Mon Repos Holiday Park Goes to Market


The Turtle Sands Camping and Holiday Park within the Mon Repos Conservation Park is being publicly listed for the first time as the Queensland holiday asset sales boom continues.

The 5.3ha beachfront caravan park neighbours the recently built $30-million Mon Repos Turtle Centre and is a freehold parcel with more than 300 m of frontage on Mon Repos Beach. 

East of Bundaberg, the park comprises beachfront cabins, camping and caravan sites for a total of 106 sites. 

There is development approval in place to increase this to 127 sites and reposition services to offer glamping sites, studio apartments, bunkhouses, a pool, playground and beachfront lounge area.

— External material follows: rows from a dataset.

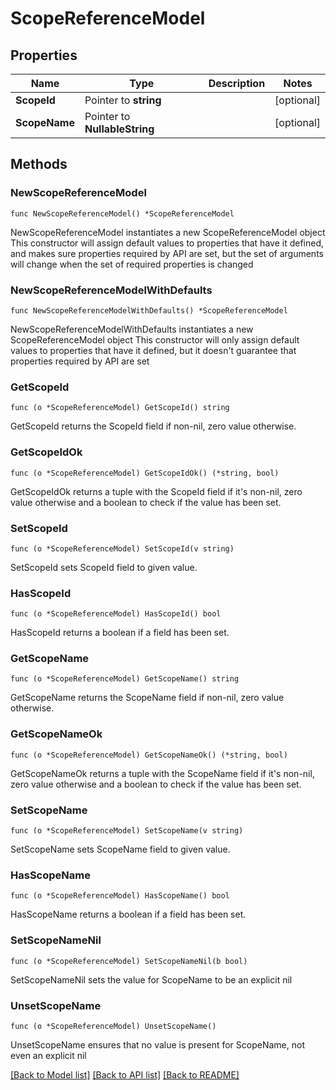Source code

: # ScopeReferenceModel

## Properties

Name | Type | Description | Notes
------------ | ------------- | ------------- | -------------
**ScopeId** | Pointer to **string** |  | [optional] 
**ScopeName** | Pointer to **NullableString** |  | [optional] 

## Methods

### NewScopeReferenceModel

`func NewScopeReferenceModel() *ScopeReferenceModel`

NewScopeReferenceModel instantiates a new ScopeReferenceModel object
This constructor will assign default values to properties that have it defined,
and makes sure properties required by API are set, but the set of arguments
will change when the set of required properties is changed

### NewScopeReferenceModelWithDefaults

`func NewScopeReferenceModelWithDefaults() *ScopeReferenceModel`

NewScopeReferenceModelWithDefaults instantiates a new ScopeReferenceModel object
This constructor will only assign default values to properties that have it defined,
but it doesn't guarantee that properties required by API are set

### GetScopeId

`func (o *ScopeReferenceModel) GetScopeId() string`

GetScopeId returns the ScopeId field if non-nil, zero value otherwise.

### GetScopeIdOk

`func (o *ScopeReferenceModel) GetScopeIdOk() (*string, bool)`

GetScopeIdOk returns a tuple with the ScopeId field if it's non-nil, zero value otherwise
and a boolean to check if the value has been set.

### SetScopeId

`func (o *ScopeReferenceModel) SetScopeId(v string)`

SetScopeId sets ScopeId field to given value.

### HasScopeId

`func (o *ScopeReferenceModel) HasScopeId() bool`

HasScopeId returns a boolean if a field has been set.

### GetScopeName

`func (o *ScopeReferenceModel) GetScopeName() string`

GetScopeName returns the ScopeName field if non-nil, zero value otherwise.

### GetScopeNameOk

`func (o *ScopeReferenceModel) GetScopeNameOk() (*string, bool)`

GetScopeNameOk returns a tuple with the ScopeName field if it's non-nil, zero value otherwise
and a boolean to check if the value has been set.

### SetScopeName

`func (o *ScopeReferenceModel) SetScopeName(v string)`

SetScopeName sets ScopeName field to given value.

### HasScopeName

`func (o *ScopeReferenceModel) HasScopeName() bool`

HasScopeName returns a boolean if a field has been set.

### SetScopeNameNil

`func (o *ScopeReferenceModel) SetScopeNameNil(b bool)`

 SetScopeNameNil sets the value for ScopeName to be an explicit nil

### UnsetScopeName
`func (o *ScopeReferenceModel) UnsetScopeName()`

UnsetScopeName ensures that no value is present for ScopeName, not even an explicit nil

[[Back to Model list]](../README.md#documentation-for-models) [[Back to API list]](../README.md#documentation-for-api-endpoints) [[Back to README]](../README.md)


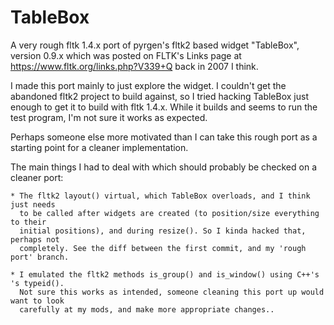 # TableBox

A very rough fltk 1.4.x port of pyrgen's fltk2 based widget "TableBox", version 0.9.x
which was posted on FLTK's Links page at https://www.fltk.org/links.php?V339+Q back in 2007 I think.

I made this port mainly to just explore the widget. I couldn't get the abandoned fltk2 project 
to build against, so I tried hacking TableBox just enough to get it to build with fltk 1.4.x.
While it builds and seems to run the test program, I'm not sure it works as expected.

Perhaps someone else more motivated than I can take this rough port as a starting point
for a cleaner implementation.

The main things I had to deal with which should probably be checked on a cleaner port:

    * The fltk2 layout() virtual, which TableBox overloads, and I think just needs 
      to be called after widgets are created (to position/size everything to their
      initial positions), and during resize(). So I kinda hacked that, perhaps not
      completely. See the diff between the first commit, and my 'rough port' branch.

    * I emulated the fltk2 methods is_group() and is_window() using C++'s 's typeid().
      Not sure this works as intended, someone cleaning this port up would want to look
      carefully at my mods, and make more appropriate changes..
      



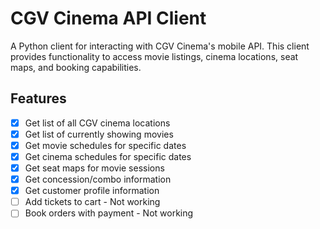 # CGV Cinema API Client

A Python client for interacting with CGV Cinema's mobile API. This client provides functionality to access movie listings, cinema locations, seat maps, and booking capabilities.

## Features

- [x] Get list of all CGV cinema locations
- [x] Get list of currently showing movies
- [x] Get movie schedules for specific dates
- [x] Get cinema schedules for specific dates 
- [x] Get seat maps for movie sessions
- [x] Get concession/combo information
- [x] Get customer profile information
- [ ] Add tickets to cart - Not working
- [ ] Book orders with payment - Not working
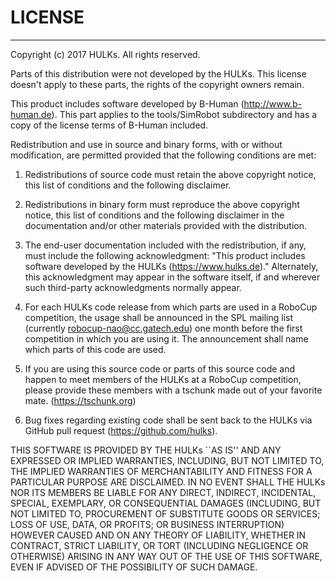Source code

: # LICENSE
------------------------------------------------------------------
Copyright (c) 2017 HULKs.  All rights reserved.

Parts of this distribution were not developed by the HULKs.
This license doesn't apply to these parts, the rights of the
copyright owners remain.

This product includes software developed by B-Human
(http://www.b-human.de). This part applies to the tools/SimRobot
subdirectory and has a copy of the license terms of B-Human included.

Redistribution and use in source and binary forms, with or without
modification, are permitted provided that the following conditions
are met:
1. Redistributions of source code must retain the above copyright
   notice, this list of conditions and the following disclaimer.

2. Redistributions in binary form must reproduce the above
   copyright notice, this list of conditions and the following
   disclaimer in the documentation and/or other materials provided
   with the distribution.

3. The end-user documentation included with the redistribution, if
   any, must include the following acknowledgment:
   "This product includes software developed by the HULKs
    (https://www.hulks.de)."
   Alternately, this acknowledgment may appear in the software
   itself, if and wherever such third-party acknowledgments
   normally appear.

4. For each HULKs code release from which parts are used in a
   RoboCup competition, the usage shall be announced in the SPL
   mailing list (currently robocup-nao@cc.gatech.edu) one month
   before the first competition in which you are using it. The
   announcement shall name which parts of this code are used.

5. If you are using this source code or parts of this source code
   and happen to meet members of the HULKs at a RoboCup competition,
   please provide these members with a tschunk made out of your
   favorite mate. (https://tschunk.org)

6. Bug fixes regarding existing code shall be sent back to the HULKs
   via GitHub pull request (https://github.com/hulks).


THIS SOFTWARE IS PROVIDED BY THE HULKs ``AS IS'' AND ANY
EXPRESSED OR IMPLIED WARRANTIES, INCLUDING, BUT NOT LIMITED TO,
THE IMPLIED WARRANTIES OF MERCHANTABILITY AND FITNESS FOR A
PARTICULAR PURPOSE ARE DISCLAIMED. IN NO EVENT SHALL THE
HULKs NOR ITS MEMBERS BE LIABLE FOR ANY DIRECT, INDIRECT,
INCIDENTAL, SPECIAL, EXEMPLARY, OR CONSEQUENTIAL DAMAGES
(INCLUDING, BUT NOT LIMITED TO, PROCUREMENT OF SUBSTITUTE GOODS
OR SERVICES; LOSS OF USE, DATA, OR PROFITS; OR BUSINESS
INTERRUPTION) HOWEVER CAUSED AND ON ANY THEORY OF LIABILITY,
WHETHER IN CONTRACT, STRICT LIABILITY, OR TORT (INCLUDING
NEGLIGENCE OR OTHERWISE) ARISING IN ANY WAY OUT OF THE USE OF
THIS SOFTWARE, EVEN IF ADVISED OF THE POSSIBILITY OF SUCH DAMAGE.
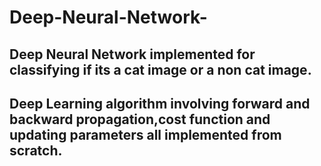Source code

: # Deep-Neural-Network-

## Deep Neural Network implemented for classifying if its a cat image or a non cat image.
## Deep Learning algorithm involving forward and backward propagation,cost function and updating parameters all implemented from scratch.
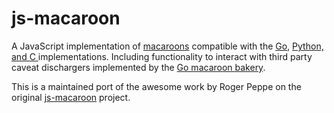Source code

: # js-macaroon

A JavaScript implementation of [macaroons](http://theory.stanford.edu/~ataly/Papers/macaroons.pdf) compatible with the [Go](http://github.com/go-macaroon/macaroon), [Python, and C ](https://github.com/rescrv/libmacaroons) implementations. Including functionality to interact with third party caveat dischargers implemented by the [Go macaroon bakery](http://github.com/go-macaroon-bakery/macaroon-bakery).

This is a maintained port of the awesome work by Roger Peppe on the original [js-macaroon](https://github.com/go-macaroon/js-macaroon) project.
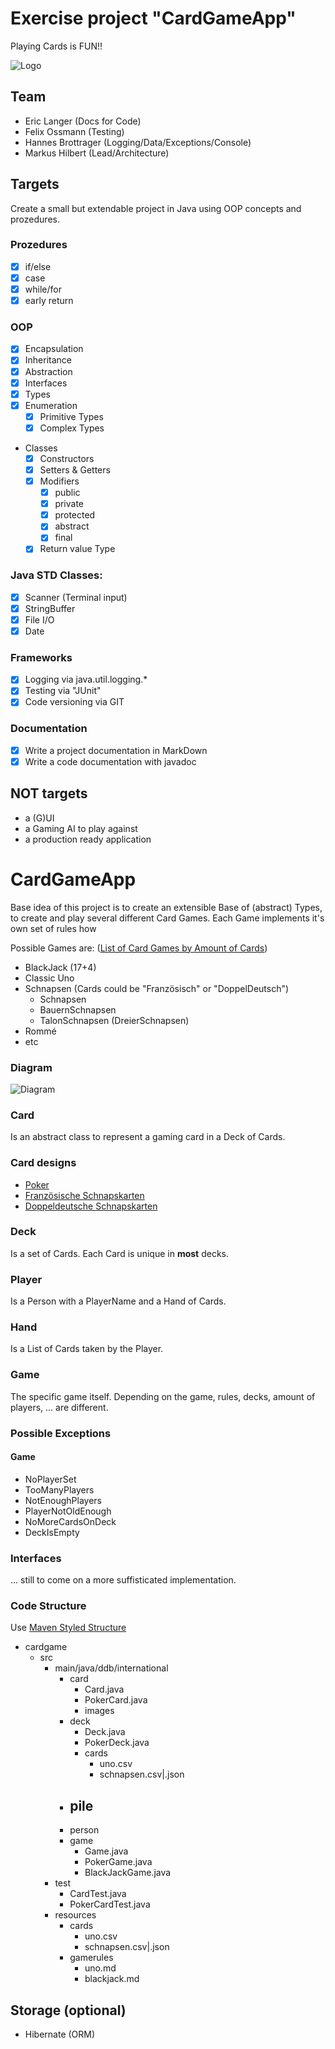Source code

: # Exercise project "CardGameApp"
Playing Cards is FUN!!

![Logo](logo.jpg)

## Team
- Eric Langer (Docs for Code)
- Felix Ossmann (Testing)
- Hannes Brottrager (Logging/Data/Exceptions/Console)
- Markus Hilbert (Lead/Architecture)

## Targets
Create a small but extendable project in Java using OOP concepts and prozedures.

### Prozedures
- [x] if/else
- [x] case
- [x] while/for
- [x] early return

### OOP
- [x] Encapsulation
- [x] Inheritance
- [x] Abstraction
- [x] Interfaces
- [x] Types
- [x] Enumeration
  - [x] Primitive Types
  - [x] Complex Types
- Classes
  - [x] Constructors
  - [x] Setters & Getters
  - [x] Modifiers
    - [x] public
    - [x] private 
    - [x] protected
    - [x] abstract
    - [x] final
  - [x] Return value Type

### Java STD Classes:
- [x] Scanner (Terminal input)
- [x] StringBuffer
- [x] File I/O
- [x] Date

### Frameworks
- [x] Logging via java.util.logging.*
- [x] Testing via "JUnit"
- [x] Code versioning via GIT

### Documentation
- [x] Write a project documentation in MarkDown
- [x] Write a code documentation with javadoc

## NOT targets
- a (G)UI
- a Gaming AI to play against
- a production ready application

# CardGameApp
Base idea of this project is to create an extensible Base of (abstract) Types, to create and play several different Card Games.
Each Game implements it's own set of rules how

Possible Games are: ([List of Card Games by Amount of Cards](https://de.wikipedia.org/wiki/Liste_von_Kartenspielen_nach_Kartenanzahl_geordnet))
- BlackJack (17+4)
- Classic Uno
- Schnapsen (Cards could be "Französisch" or "DoppelDeutsch")
  - Schnapsen
  - BauernSchnapsen
  - TalonSchnapsen (DreierSchnapsen)
- Rommé
- etc


### Diagram
<!-- insert image here -->
![Diagram](uml-models/overview.png)

### Card
Is an abstract class to represent a gaming card in a Deck of Cards.

### Card designs
- [Poker](https://www.piatnik-individual.com/produkt/4-eckzeichen-nur-rueckseite-gestalten-hochladen/)
- [Französische Schnapskarten](https://www.piatnik-individual.com/produkt/franzoesische-25-karten-nur-rueckseite-gestalten-hochladen/)
- [Doppeldeutsche Schnapskarten](https://www.piatnik-individual.com/produkt/doppeldeutsche-36-karten-nur-rueckseite-gestalten/)

### Deck
Is a set of Cards.
Each Card is unique in **most** decks.

### Player
Is a Person with a PlayerName and a Hand of Cards.

### Hand
Is a List of Cards taken by the Player.

### Game
The specific game itself. Depending on the game, rules, decks, amount of players, ... are different.

### Possible Exceptions
#### Game
- NoPlayerSet
- TooManyPlayers
- NotEnoughPlayers
- PlayerNotOldEnough
- NoMoreCardsOnDeck
- DeckIsEmpty

### Interfaces
... still to come on a more suffisticated implementation.

### Code Structure
Use [Maven Styled Structure](https://maven.apache.org/guides/introduction/introduction-to-the-standard-directory-layout.html)
- cardgame
  - src
    - main/java/ddb/international
      - card
        - Card.java
        - PokerCard.java
        - images
      - deck
        - Deck.java
        - PokerDeck.java
        - cards
          - uno.csv
          - schnapsen.csv|.json    
      - pile
        - 
      - person
      - game
        - Game.java
        - PokerGame.java
        - BlackJackGame.java
    - test
      - CardTest.java
      - PokerCardTest.java
    - resources
      - cards
        - uno.csv
        - schnapsen.csv|.json
      - gamerules
        - uno.md
        - blackjack.md


## Storage (optional)
- Hibernate (ORM)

Turtle Sands was built on the site of a cable station set up in 1893 for an underseas telegraph cable to New Caledonia, linking Australia with the world.

The park is owned by a Bundaberg family with Baker O’Brien Toll Lawyers founder David Baker as the principal.

CBRE Hotels’ Hayley Manvell and Paul Fraser will manage the international EOI campaign that will close on June 30, 2022. 

Mon Repos Beach has the largest concentration of nesting marine turtles on Australia’s east coast and is home to the largest nesting population of the endangered loggerhead turtle in the South Pacific.

It also is the only region globally to have recorded four different sea turtle species nesting and hatching. 

▲ The recently completed Mon Repos Turtle Centre neighbours the park.

Manvell said that the Mon Repos Turtle Centre offered a key market with accommodation needs as guided tours operate between November and March, bringing in thousands of tourists to see the turtle.

“There are limited competing offerings in the region, particularly absolute-beachfront property with incredible demand for accommodation in the area,” Manvell said.

The Bundaberg region’s other attraction include national parks and the Southern Great Barrier Reef, including Lady Musgrave and Lady Elliot islands.

Corporate buyers and other investors have been flocking to caravan parks as an asset class hoping to cash in on the demand and appetite for increased Australian domestic tourism after lockdowns and increased prices for international travel.

Developers have also been eyeing them in hopes to turn them into hotel assets.

Alceon sold off caravan parks earlier this year for $42 million while the NRMA Agnes Water Caravan Park was listed in February for an expected price of more than $25 million.